Logo
Published on

Changing How Users Connect Two Decades Later

810 words5 min read
Authors
  • avatar
    Name
    Nick
    Twitter
    lead engineer @ vatsim

Introduction

Connecting to VATSIM with a simulator hasn't changed much since the founding of VATSIM — either you connected with an IP directly or through a static list of FSD servers. In Q1 of 2023, VATSIM set out to change how that connection is established.

Goals

We had a few goals for this project. All were achieved and subsequently verified during the most recent iteration of Cross the Pond.

  • Ensure users connect to the closest server to them. This will provide the best experience for the majority of cases.
  • Balance load between servers in locations that have multiple servers.
  • Ensure users no longer see Too many clients connected.

Discovery

Initial discovery into making this change showed that we technically didn't need to make any modifications to clients we currently support. All of them would accept a hostname, perform a DNS lookup, and then connect to whatever that hostname resolves to.

We evaluated both Cloudflare GeoDNS and a theoretical VATSIM-written geographical DNS server. In both cases, we would have to implement a server to collect the state of FSD servers and produce a configuration of what should be considered when resolving a DNS lookup. Cloudflare did work as expected and would have been a perfectly fine choice if we only kept to using DNS... more on this part later.

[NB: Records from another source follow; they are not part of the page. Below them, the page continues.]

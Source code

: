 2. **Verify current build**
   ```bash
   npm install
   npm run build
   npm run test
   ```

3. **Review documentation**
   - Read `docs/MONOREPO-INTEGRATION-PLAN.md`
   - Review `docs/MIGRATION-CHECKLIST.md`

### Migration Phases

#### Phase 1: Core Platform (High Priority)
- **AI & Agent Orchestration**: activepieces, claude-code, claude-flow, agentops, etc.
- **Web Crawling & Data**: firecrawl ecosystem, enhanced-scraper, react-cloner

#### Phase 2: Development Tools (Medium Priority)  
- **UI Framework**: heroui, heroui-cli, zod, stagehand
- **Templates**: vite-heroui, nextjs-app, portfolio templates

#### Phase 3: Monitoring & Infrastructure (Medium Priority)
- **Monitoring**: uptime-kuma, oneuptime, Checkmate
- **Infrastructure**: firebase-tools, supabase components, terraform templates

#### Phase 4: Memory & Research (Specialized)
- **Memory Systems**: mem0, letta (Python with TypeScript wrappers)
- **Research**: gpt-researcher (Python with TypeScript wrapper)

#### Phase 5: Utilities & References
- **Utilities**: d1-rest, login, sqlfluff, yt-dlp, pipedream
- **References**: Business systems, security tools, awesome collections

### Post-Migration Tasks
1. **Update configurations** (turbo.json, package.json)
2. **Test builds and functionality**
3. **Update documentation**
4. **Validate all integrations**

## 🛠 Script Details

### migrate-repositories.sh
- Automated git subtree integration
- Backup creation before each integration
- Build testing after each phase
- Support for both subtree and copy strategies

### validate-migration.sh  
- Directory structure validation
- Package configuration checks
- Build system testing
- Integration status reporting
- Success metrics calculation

Costs were factored into our choice. Cloudflare would have had a cost per FSD server alongside its base cost. From a pure financial point of view, implementing it ourselves was cheaper.

Implementation

In the end, we decided to go with implementing our own server, named dnshaiku. Leveraging Golang's existing libraries, it didn't take long to have a working proof of concept. We were able to wrap our service discovery, placement logic, and metrics collection around the very proven miekg/dns.

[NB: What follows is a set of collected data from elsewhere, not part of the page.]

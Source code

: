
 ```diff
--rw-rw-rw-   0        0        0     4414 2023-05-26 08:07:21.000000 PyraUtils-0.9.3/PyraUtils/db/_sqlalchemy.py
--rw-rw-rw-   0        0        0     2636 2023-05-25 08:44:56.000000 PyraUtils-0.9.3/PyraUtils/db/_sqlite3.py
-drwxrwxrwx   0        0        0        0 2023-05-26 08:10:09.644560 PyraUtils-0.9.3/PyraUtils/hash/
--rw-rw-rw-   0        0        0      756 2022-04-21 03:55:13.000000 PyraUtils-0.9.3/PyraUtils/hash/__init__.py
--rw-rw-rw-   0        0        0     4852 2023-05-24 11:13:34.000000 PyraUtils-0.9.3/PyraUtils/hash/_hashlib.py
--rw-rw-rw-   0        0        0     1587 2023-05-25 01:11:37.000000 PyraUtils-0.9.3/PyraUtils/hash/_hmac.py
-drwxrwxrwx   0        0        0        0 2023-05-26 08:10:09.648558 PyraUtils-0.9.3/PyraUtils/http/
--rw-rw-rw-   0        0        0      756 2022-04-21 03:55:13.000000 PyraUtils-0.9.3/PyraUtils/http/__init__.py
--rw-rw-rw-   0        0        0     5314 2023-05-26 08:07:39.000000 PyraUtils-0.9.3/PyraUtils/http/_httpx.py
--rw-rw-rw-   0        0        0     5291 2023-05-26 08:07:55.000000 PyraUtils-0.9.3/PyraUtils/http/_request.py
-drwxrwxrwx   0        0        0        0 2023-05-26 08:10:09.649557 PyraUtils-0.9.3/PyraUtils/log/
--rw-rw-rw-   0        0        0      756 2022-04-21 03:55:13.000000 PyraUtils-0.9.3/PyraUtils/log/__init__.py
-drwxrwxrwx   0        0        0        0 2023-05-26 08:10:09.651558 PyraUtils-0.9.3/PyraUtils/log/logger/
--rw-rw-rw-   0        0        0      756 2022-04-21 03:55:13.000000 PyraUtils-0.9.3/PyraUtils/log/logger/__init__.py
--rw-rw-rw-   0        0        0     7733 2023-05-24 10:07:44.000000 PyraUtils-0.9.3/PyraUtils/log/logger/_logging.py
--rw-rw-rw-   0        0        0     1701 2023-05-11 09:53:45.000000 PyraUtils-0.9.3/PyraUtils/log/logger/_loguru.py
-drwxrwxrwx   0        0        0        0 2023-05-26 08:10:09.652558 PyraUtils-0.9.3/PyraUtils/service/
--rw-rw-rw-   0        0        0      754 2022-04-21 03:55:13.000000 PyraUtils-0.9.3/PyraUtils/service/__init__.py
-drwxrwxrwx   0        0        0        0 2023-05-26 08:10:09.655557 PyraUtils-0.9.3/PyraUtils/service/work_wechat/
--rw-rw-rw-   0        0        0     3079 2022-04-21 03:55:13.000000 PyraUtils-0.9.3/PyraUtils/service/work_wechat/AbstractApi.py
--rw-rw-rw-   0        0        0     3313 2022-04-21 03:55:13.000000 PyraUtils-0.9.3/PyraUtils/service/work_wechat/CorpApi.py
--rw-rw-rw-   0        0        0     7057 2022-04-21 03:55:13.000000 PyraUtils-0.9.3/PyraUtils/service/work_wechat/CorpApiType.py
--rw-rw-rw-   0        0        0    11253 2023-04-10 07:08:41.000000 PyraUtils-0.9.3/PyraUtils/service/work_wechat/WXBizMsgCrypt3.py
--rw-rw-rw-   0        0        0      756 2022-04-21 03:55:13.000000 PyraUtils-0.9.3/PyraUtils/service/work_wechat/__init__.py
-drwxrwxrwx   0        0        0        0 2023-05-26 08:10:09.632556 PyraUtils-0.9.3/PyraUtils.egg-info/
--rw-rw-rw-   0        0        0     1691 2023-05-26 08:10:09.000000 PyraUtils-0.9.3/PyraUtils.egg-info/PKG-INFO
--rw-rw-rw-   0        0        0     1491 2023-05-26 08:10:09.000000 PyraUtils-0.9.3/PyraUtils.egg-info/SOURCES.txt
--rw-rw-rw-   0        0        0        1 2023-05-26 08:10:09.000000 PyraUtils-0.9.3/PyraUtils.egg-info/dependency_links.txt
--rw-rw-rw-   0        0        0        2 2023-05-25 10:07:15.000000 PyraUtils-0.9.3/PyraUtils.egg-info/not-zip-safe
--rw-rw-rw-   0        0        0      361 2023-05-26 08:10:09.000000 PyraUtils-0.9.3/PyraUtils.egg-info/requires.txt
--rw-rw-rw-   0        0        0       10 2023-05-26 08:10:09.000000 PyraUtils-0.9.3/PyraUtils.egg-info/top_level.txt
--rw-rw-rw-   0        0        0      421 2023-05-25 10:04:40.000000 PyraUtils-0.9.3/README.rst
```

During implementation, we realized that while DNS works well, it can sometimes be off by many miles when trying to geolocate a connection. In some cases, we would only see the IP address of the DNS resolver someone is using, not their real IP. Some DNS providers were better than others, however, this is super dependent on their network. For example, Google DNS and Cloudflare DNS worked the best, while some ISPs flat-out refused to connect to our DNS servers. EDNS ECS would have allowed for more accurate placement of a connection, however, several ISP resolvers don't currently support it. After this real-world testing, client developers were looped in, and we switched to an HTTP-based endpoint provided by the same DNS servers. Now, vPilot, xPilot, and Swift all primarily use HTTP and will otherwise fall back to DNS.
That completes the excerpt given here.